*** Opening of DATA RECORDS ***

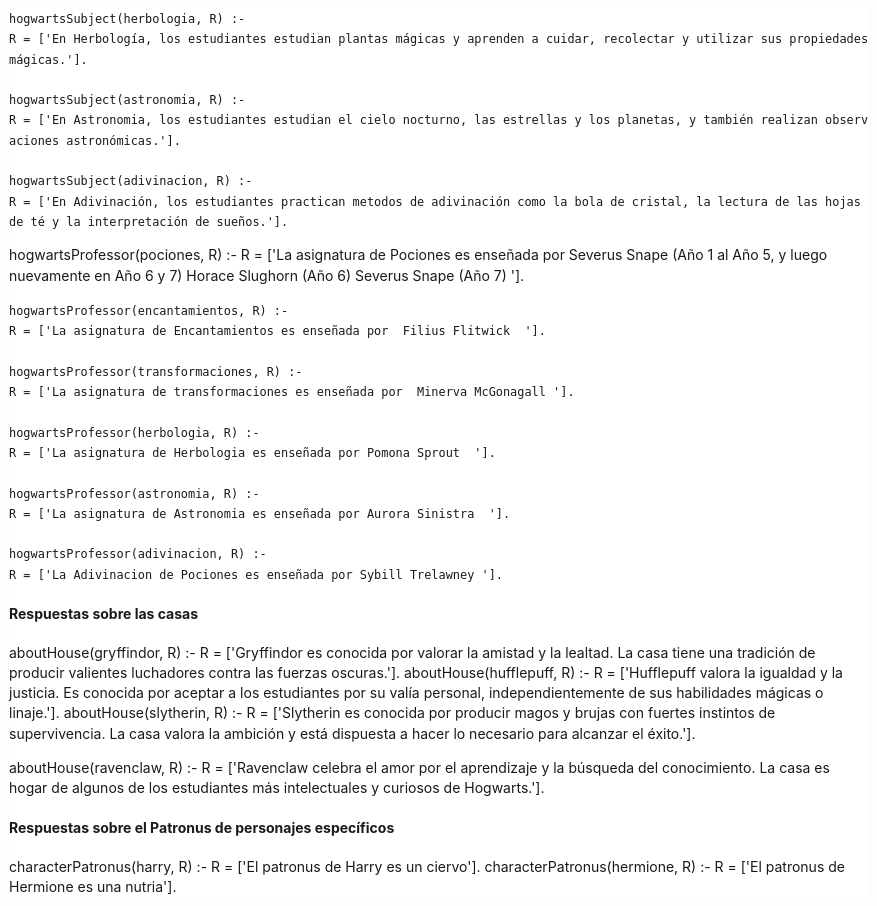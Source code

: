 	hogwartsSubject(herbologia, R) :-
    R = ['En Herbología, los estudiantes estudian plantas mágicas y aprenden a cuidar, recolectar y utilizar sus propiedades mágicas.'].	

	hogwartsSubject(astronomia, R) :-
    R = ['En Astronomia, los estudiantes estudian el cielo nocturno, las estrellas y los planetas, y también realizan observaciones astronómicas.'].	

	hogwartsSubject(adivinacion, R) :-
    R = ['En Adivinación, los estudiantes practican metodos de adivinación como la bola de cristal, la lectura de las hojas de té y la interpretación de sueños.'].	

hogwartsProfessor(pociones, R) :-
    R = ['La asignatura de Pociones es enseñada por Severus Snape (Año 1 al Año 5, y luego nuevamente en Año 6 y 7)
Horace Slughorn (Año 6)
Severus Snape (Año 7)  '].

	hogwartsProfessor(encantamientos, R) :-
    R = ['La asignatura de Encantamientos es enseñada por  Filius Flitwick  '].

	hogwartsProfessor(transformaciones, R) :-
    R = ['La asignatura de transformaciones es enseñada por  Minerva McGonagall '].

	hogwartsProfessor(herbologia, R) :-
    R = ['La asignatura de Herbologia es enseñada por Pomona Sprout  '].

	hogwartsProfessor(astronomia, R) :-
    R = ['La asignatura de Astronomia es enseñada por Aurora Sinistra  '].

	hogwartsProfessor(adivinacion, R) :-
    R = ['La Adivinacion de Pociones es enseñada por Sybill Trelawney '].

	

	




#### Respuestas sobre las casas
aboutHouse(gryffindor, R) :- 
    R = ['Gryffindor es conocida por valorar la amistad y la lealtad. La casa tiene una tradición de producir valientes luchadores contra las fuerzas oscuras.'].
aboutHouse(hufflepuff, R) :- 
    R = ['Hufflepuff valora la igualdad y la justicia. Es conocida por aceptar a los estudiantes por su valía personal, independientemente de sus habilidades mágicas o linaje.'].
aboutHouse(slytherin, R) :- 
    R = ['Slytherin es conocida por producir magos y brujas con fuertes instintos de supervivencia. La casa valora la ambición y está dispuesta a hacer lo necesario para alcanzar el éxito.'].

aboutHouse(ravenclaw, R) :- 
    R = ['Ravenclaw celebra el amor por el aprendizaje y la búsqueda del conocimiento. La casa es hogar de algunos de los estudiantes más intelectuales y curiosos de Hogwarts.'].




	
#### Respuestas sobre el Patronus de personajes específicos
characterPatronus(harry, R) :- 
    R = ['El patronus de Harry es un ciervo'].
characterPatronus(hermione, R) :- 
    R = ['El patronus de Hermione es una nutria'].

*** Close of DATA RECORDS ***

__EXERCISE DIRECTIONS__. An exact number is called for here: how many lines across the records contain the word "Severus". Nothing else belongs in the answer.

__REPLY__. 2